What is the toughest thing to do? Well, everyone will come up with a different answer to the question, right? Based on one’s persona and nature his/her priorities in the life are different and so does his/her ambitions.

Based on our ambitions we set our goals and during the journey to achieve it, we make choices. These choices are responsible for everything we do and every experience we go through. It is often seen that these choices drag us into the least expected (or unexpected) consequences. So life is all about actions and its consequences which no one can escape from.

Why we are talking about philosophy or life? Well, recently we were approached by author Manoj V. Jain’s team to inform about his new book – A Man From Mandu. Manoj Jain is an intelligent author who mostly writes on thought-provoking topics. We’ve previously read his book “Dystopia” which talks about parenting. Here is a quick link to our unbiased review for Dystopia.

As we’ve already witnessed the work of the author, we were curious to go for this book and we wholeheartedly welcome the opportunity to read the book. Fortunately, from our team, I got a chance to read “A Man From Mandu” and here are my views for this book, which are, by all means, uninfluenced and unbiased.

Book Title : A Man From Mandu
Author :
Publishers : Notion Press (30 May 2019)
# of Pages : 168 (Paperback)
1485 KB 498 (Kindle EBook)
# of Chapters : 11
Purchase Link(s) :

I strongly believe in the philosophy or not judging a book by its cover. It is the content within, which matters. At the same time, I recognise the influence of book covers in purchase and or reading decisions. It works as a doorway to the virtual world you are going to explore in the pages enclosed. So, let us take a look at the cover page of “A Man From Mandu”.

Book Cover:

From the title of the book we can expect illustrations of a village and a person on the cover page.

A Man From Mandu by Manoj V Jain | Book Review

A Man From Mandu by Manoj V Jain | Book Review

And, as you can see, the cover page shows the face of a person which is dissolved in the background of a hilly town. You can also see a few birds are flying in the sky. This illustration is quite thoughtful. The book is all about self-discovery of a person, so the upper part of his head dissolved into nature explores the metaphor quite effectively.

The cover is easy on the eyes and at the same time, it is not so attractive that it will force you to pick the book at the very first glance.

Overall, a moderate book cover.

The Plot:

It all starts when two ladies plan to pay a visit to an Ashram located at a few hours distance from a metro city.

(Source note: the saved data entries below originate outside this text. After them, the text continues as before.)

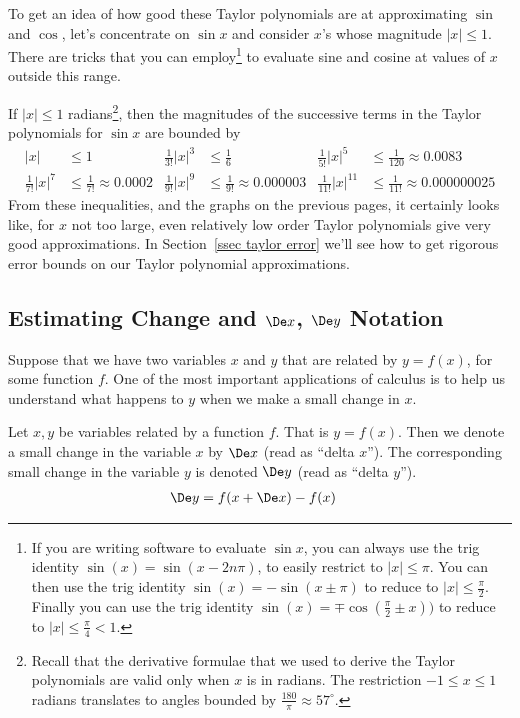 To get an idea of how good these Taylor polynomials are at approximating $\sin$ and
$\cos$, let's concentrate on $\sin x$ and consider $x$'s whose magnitude $|x|\le 1$.
There are tricks that you can employ\footnote{If you are writing software to evaluate
$\sin x$, you can always use the trig identity $\sin(x)=\sin(x-2n\pi)$, to  easily
restrict to $|x|\le\pi$. You can then use the trig identity $\sin(x)=-\sin(x\pm\pi)$ to
reduce to $|x|\le\tfrac{\pi}{2}$. Finally you can use the trig identity
$\sin(x)=\mp\cos(\tfrac{\pi}{2}\pm x))$ to reduce to $|x|\le\tfrac{\pi}{4} < 1$.} to
evaluate sine and cosine at values of $x$ outside this range.

If $|x|\le 1$ radians\footnote{Recall that the derivative formulae that we used to
derive the Taylor polynomials are valid only when $x$ is in radians. The
restriction $-1 \leq x \leq 1$ radians translates to angles bounded by
$\tfrac{180}{\pi}\approx 57^\circ$.}, then the magnitudes of the successive
terms in the Taylor polynomials for $\sin x$ are bounded by
\begin{align*}
|x|&\le 1 &
\tfrac{1}{3!}|x|^3&\le\tfrac{1}{6} &
\tfrac{1}{5!}|x|^5&\le\tfrac{1}{120}\approx 0.0083 \\
\tfrac{1}{7!}|x|^7&\le\tfrac{1}{7!}\approx 0.0002 &
\tfrac{1}{9!}|x|^9&\le\tfrac{1}{9!}\approx 0.000003 &
\tfrac{1}{11!}|x|^{11}&\le\tfrac{1}{11!}\approx 0.000000025
\end{align*}
From these inequalities, and the graphs on the previous pages, it certainly looks like,
for $x$ not too large, even relatively low order Taylor polynomials give very good
approximations. In Section~\ref{ssec taylor error} we'll see how to get rigorous error
bounds on our Taylor polynomial approximations.




\subsection{Estimating Change and $\De x$, $\De y$ Notation}
\label{ssec_est_change}


Suppose that we have two variables $x$ and $y$ that are related by $y=f(x)$, for some
function $f$. One of the most important applications of calculus is to help us understand
what happens to $y$ when we make a small change in $x$.

\begin{notn}\label{ntn_3_4_2}
 Let $x,y$ be variables related by a function $f$. That is $y = f(x)$. Then we denote a
  small change in the variable $x$ by $\De x$ (read as ``delta $x$''). The corresponding
small change in the variable $y$ is denoted $\De y$ (read as ``delta $y$'').
\begin{align*}
  \De y &= f(x+\De x) - f(x)
\end{align*}
\end{notn}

Actually, both of them are good friends since years. One of them is married and settled with her husband and family in the USA while the other lives in India. The girl living in India had a fulfilling job. Yes, she had. Due to some controversies associated with her work regime, she is jobless now. Money is not a problem for her, though. The friend from USA came to offer the hairs of her firstborn to an Ashram as per the newfound religious and spiritual beliefs of her with her husband.

Anyway, both the friends used to meet at least once a year in most of the cases, mostly when the girl from USA come to visit India. They manage their schedule in a way that they got considerable time to spend with each other. And this visit was no different.

On their way to the Ashram, when stopped at a tea-stall for some refreshments, their car-driver met with a man. The man informed them that their visit to the Ashram will be fruitless as the Ashram remain closed for the visitors on this weekday! To add to that, the man has shown them his ID card which tells that he is one of the guides who took visitors to that Ashram. And, he is free today as today is the off day for the visitors. Disheartened and disappointed for not calling the Ashram office before leaving for this journey, the lady from the US was quite concerned as she has a tight schedule.

The man who informed them came to their rescue! He took them to a near by temple at the bank of a holy river and helped them in getting their ritual complete.

How genuine the man is? By the way, was the man speaking the truth?

Well, a series of incidents from this point onwards turned into a quest which was meant for something else and turned out into completely different! And to get answers to the raising questions about the same, you need to read the book :).

Views And Reviews:

While talking about any book, our main concern is not to give away the spoilers as they will ruin the reading experience. It is like talking about a suspense move where you should know the brief, but not the key elements, otherwise, you won’t enjoy the actual experience. We’ve tried to keep the spoilers at the bay in the bird’s eye view of the story and will try doing the same when talking about them in this segment as well. However, please read with consent that some of them are unavoidable.

The story revolves around 3 prime characters Dhawal, Tarini and Paulomi. Aavishkar Baba is the most interesting character of the book. Various thoughts and comments by Aaavishkar Baba came at regular intervals in the book which are worth taking a note of. Actually, all the chapter titles and taglines are nothing else but the QOTD (Quote Of The Day) taken from sermons of Aaavishkar Baba. If you want to read this book in a very fast forward manner (of course, you will miss the essence and the interesting parts of story then), these QOTDs are the best way to go. Here is one such quote:

Faith can move mountains, and your doubts can create them.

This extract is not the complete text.